Tu sorridi ai tuoi mali con dolcezza e canti cose che probabilmente la tua sorte smentirà.
Se Apollo non ti avesse stravolto la mente pagheresti a caro prezzo i tuoi malauguranti presagi sulla partenza dei miei capi. In realtà i personaggi autorevoli e ritenuti saggi non sono affatto superiori alle nullità. n principe eccelso di tutti i Greci, il figlio di Atreo, si è piegato all'amore per questa pazza, se l'è scelta lui: io, che sono un poveraccio, non l'avrei mai accolta nel mio letto. Ma visto che sei una pazza, Cassandra, le tue offese contro gli Argivi e le lodi dei Frigi le affido al vento perché le disperda: su, seguimi alle navi, bella sposina del comandante. E tu, Ecuba, quando il figlio di Laerte chiederà di portarti via, obbedisci: sarai al servizio di una donna onesta, come dicono i Greci venuti a Ilio.

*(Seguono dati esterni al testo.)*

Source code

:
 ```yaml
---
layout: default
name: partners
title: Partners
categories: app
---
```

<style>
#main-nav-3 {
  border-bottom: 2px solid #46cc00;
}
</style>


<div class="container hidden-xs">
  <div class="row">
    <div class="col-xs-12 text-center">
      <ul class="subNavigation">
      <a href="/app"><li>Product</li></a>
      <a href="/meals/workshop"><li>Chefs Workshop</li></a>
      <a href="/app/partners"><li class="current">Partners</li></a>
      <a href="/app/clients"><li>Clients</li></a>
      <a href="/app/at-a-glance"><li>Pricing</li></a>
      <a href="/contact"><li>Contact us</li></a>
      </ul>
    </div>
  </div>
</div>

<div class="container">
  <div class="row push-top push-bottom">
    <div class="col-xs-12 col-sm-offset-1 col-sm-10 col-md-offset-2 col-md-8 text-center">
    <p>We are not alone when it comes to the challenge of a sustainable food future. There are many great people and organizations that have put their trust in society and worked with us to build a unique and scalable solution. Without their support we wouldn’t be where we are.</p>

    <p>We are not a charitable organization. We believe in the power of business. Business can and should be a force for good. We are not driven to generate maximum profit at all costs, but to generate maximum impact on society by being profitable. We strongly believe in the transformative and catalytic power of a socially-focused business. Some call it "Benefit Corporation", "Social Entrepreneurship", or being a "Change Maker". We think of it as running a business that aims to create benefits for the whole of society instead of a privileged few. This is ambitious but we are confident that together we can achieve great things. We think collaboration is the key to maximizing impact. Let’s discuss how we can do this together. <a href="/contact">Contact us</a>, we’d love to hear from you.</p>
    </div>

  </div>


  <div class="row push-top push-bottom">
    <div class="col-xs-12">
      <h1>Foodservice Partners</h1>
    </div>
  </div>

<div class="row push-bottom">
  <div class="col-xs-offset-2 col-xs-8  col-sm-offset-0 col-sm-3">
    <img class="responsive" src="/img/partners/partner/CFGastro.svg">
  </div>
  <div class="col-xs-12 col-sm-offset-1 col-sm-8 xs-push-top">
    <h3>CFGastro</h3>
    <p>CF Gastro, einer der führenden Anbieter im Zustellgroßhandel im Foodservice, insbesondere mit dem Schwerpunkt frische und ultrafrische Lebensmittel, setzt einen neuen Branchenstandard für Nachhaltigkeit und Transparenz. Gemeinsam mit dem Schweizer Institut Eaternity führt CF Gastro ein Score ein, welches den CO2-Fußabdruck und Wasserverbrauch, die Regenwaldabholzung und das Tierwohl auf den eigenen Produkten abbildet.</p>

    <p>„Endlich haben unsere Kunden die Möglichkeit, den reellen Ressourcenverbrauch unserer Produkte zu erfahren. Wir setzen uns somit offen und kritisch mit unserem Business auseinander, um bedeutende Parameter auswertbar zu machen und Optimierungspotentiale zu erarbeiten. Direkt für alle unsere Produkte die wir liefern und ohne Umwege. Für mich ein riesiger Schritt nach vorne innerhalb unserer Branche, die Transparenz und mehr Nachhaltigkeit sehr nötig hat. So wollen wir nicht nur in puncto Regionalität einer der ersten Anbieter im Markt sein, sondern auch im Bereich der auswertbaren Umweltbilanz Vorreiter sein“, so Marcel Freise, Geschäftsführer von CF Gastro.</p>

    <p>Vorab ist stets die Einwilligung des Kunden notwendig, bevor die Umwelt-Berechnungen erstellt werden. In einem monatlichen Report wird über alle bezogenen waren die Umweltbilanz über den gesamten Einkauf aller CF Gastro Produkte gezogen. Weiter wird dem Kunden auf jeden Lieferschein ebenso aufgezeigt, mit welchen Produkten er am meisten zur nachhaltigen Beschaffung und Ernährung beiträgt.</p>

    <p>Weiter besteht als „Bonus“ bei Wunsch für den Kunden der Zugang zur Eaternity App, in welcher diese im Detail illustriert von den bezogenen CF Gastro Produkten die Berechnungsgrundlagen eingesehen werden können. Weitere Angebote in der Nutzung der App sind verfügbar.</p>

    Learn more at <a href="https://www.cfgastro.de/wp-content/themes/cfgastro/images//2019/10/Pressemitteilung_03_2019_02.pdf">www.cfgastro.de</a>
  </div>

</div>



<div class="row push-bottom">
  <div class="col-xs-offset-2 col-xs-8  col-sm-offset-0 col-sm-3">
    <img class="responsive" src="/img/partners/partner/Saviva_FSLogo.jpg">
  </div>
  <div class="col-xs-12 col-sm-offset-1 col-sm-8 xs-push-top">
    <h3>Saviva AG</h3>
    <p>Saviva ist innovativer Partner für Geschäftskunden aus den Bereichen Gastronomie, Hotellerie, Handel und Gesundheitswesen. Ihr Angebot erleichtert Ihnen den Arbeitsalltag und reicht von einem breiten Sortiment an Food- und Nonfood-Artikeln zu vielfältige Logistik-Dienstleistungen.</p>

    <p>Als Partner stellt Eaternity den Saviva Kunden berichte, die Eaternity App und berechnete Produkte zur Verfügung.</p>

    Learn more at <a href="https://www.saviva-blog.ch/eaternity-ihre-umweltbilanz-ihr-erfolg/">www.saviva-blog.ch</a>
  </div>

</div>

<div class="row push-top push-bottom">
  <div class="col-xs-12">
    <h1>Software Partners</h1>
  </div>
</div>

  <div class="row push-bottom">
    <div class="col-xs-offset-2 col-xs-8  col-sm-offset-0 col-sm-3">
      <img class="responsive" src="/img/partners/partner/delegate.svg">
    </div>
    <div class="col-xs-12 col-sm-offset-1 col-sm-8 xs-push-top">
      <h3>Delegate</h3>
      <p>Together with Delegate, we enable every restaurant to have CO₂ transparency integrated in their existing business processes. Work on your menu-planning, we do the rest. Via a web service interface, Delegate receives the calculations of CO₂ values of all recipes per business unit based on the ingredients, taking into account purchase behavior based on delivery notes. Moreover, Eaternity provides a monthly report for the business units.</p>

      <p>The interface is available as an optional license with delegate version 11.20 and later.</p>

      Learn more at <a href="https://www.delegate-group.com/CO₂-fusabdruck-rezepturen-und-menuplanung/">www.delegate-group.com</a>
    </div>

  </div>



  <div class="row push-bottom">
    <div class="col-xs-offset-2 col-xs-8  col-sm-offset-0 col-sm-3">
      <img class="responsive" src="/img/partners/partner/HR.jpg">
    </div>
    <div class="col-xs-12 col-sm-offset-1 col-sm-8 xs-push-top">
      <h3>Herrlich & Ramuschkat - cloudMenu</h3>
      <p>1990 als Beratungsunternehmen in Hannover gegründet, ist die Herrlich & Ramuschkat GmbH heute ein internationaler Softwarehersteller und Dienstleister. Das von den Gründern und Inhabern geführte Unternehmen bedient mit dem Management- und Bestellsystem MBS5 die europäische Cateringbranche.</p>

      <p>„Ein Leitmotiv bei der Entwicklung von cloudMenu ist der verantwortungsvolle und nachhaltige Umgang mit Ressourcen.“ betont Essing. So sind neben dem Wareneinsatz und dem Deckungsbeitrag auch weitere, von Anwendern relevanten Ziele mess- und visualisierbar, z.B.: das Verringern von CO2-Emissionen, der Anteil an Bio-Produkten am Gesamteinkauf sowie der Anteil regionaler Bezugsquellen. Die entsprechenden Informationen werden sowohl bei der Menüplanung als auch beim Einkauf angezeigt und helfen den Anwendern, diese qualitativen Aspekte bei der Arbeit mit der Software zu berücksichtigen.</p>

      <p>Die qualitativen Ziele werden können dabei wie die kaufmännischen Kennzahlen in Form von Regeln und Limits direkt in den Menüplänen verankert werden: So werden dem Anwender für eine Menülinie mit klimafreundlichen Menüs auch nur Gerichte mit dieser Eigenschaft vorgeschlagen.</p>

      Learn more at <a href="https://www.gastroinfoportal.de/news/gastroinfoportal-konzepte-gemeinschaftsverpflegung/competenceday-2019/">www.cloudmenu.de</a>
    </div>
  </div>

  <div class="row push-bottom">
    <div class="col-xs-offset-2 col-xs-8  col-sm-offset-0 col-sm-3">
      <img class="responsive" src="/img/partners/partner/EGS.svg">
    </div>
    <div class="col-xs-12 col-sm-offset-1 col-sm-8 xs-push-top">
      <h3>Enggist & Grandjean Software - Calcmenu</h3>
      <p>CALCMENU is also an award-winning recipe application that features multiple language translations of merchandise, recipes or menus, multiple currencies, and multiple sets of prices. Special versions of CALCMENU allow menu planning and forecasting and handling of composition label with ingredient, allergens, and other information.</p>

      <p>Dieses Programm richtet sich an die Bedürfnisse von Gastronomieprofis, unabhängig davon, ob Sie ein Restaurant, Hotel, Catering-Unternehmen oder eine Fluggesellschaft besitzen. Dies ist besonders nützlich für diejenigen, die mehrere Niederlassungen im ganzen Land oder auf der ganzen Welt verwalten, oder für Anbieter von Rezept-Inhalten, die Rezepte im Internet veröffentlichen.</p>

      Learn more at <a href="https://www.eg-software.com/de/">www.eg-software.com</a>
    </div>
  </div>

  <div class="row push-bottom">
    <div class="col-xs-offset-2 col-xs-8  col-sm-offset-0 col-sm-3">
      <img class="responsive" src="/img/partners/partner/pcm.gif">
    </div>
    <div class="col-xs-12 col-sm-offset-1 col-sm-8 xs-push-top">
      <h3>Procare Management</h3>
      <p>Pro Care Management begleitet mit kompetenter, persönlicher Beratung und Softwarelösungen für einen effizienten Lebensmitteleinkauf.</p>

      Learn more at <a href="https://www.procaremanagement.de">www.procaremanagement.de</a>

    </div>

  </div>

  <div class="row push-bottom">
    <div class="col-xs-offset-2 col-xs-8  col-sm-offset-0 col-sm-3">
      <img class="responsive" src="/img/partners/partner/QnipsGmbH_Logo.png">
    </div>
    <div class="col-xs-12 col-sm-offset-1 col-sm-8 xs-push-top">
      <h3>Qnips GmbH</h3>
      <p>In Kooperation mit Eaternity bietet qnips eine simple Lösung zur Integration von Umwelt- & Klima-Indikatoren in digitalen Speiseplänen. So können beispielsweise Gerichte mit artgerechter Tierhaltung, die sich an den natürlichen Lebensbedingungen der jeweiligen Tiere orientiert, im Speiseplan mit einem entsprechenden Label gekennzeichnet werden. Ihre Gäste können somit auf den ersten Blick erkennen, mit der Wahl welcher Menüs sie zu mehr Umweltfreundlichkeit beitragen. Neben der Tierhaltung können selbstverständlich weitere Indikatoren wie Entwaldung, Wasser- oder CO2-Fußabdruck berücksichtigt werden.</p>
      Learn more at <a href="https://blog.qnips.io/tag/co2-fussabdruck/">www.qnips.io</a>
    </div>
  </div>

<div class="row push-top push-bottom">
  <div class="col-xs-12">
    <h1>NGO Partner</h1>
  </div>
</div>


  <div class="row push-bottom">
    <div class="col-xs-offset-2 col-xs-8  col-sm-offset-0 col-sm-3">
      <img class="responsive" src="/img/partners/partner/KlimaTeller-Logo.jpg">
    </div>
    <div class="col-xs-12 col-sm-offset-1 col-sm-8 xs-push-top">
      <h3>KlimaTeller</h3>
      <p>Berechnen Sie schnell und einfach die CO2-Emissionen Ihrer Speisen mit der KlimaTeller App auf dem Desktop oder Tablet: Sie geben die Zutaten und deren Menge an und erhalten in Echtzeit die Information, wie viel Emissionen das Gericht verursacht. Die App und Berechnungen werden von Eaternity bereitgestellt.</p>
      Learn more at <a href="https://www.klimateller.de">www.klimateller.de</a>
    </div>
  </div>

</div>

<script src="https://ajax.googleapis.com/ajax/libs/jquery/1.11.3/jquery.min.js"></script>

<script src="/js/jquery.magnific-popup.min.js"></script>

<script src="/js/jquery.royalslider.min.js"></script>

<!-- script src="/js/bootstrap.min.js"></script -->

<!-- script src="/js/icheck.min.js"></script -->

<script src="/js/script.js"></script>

Ma che domestico straordinario! E li chiamano araldi, questi lacchè dei tiranni e della città, questa genia odiata dall'intero genere umano. Tu dici che mia madre entrerà nella reggia di Odisseo. E gli oracoli di Apollo dove li metti? Un dio ha profetato, attraverso di me, che Ecuba morirà qui. Sorvolo sull'onta che la aspetta. Povero Odisseo, non sai che traversie lo attendono. Le calamità mie e dei Frigi gli sembreranno oro. Ha passato qui dieci anni, ne passerà altri dieci vagando per i mari e approderà a Itaca, da solo. Conoscerà lo stretto varco tra le rocce, dimora della terribile Cariddi, il Ciclope abitante dei monti e divoratore di carne cruda, Circe, la ligure che tramuta gli uomini in porci, i naufragi in amare acque, l'insano desiderio del fiore di loto, le sacre vacche del sole: le loro carni parleranno e canteranno malauguri per Odisseo. Scenderà infine, vivo, nell'Ade, scamperà alle torbide acque del mare per trovare, in Itaca, una serie infinita di mali. Ma perché scocco contro Odisseo gli strali delle calamità? Sbrigati, fai presto: nell'Ade mi congiungerò al mio sposo. Tu, che ora sembri così in alto, ignobile condottiero dei Danai, sarai ignobilmente sepolto, di notte e non di giorno. Io sarò gettata, nudo cadavere, in un burrone dalle acque vorticose che mi consegneranno in pasto alle fiere, presso la tomba del mio sposo. Io, la sacerdotessa di Apollo. O infule del dio a me più caro, stole mistiche, addio: lascio per sempre le sacre feste di cui gioivo un tempo. Vi strappo via dal mio corpo, dalla mia pelle ancora pura, vi consegno ai rapidi venti, perché vi portino da lui, dal Signore delle profezie. Dov'è la nave dello stratega? Dove devo imbarcarmi? Sono più attenta di te a spiare che il vento gonfi le vele, perché ti porterai dietro una delle tre Erinni. Addio, madre, non piangere: e voi patria, fratelli scomparsi, padre che ci hai generato fra poco mi accoglierete fra voi: ma scenderò tra i morti con la corona della vittoria, dopo aver distrutto la casa di quegli Atridi che hanno abbattuto Troia.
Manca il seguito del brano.